Esses instintos foram inegavelmente mais aprendidos do que qualquer outra coisa — meu pai, original da Malásia, e minha mãe, nascida na Coreia do Sul, mudaram dos Estados Unidos para Cingapura na década de 1990. Muito de como eu cresci foi moldado pela intensidade da cultura acadêmica de Cingapura, que transita entre cargas pesadas de exames, aulas de acompanhamento escolar depois do horário das aulas e pilhas de trabalhos práticos para concluir.

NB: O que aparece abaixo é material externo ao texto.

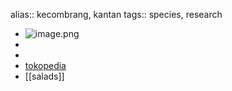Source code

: alias:: kecombrang, kantan
tags:: species, research
- ![image.png](https://peach-geographical-bat-397.mypinata.cloud/ipfs/QmUY7UwzUfwPpL4iU48fjhvfigcTpdmzYCyn7MyQbUVoch)
-
-
- [tokopedia](https://www.tokopedia.com/maiyahflorist/bibit-tanaman-kecombrang-honje-etlingera-elatior-kantan-kincung?extParam=whid%3D11786941)
- [[salads]]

Diferentes fases da minha vida viriam a espelhar esse ritmo: viver dias agitados no ensino médio, entre escrever longas redações e servir na igreja, equilibrar responsabilidades durante o serviço militar, ao mesmo tempo em que liderava um pequeno grupo e tentava manter a leitura em dia, administrar o frenesi da minha vida na graduação e as subsequentes incumbências como estudante de pós-graduação e, mesmo agora, quando vivo tentando tocar adiante diferentes compromissos com ministério, redação criativa, edição, amigos e família em meio a um emprego de tempo integral.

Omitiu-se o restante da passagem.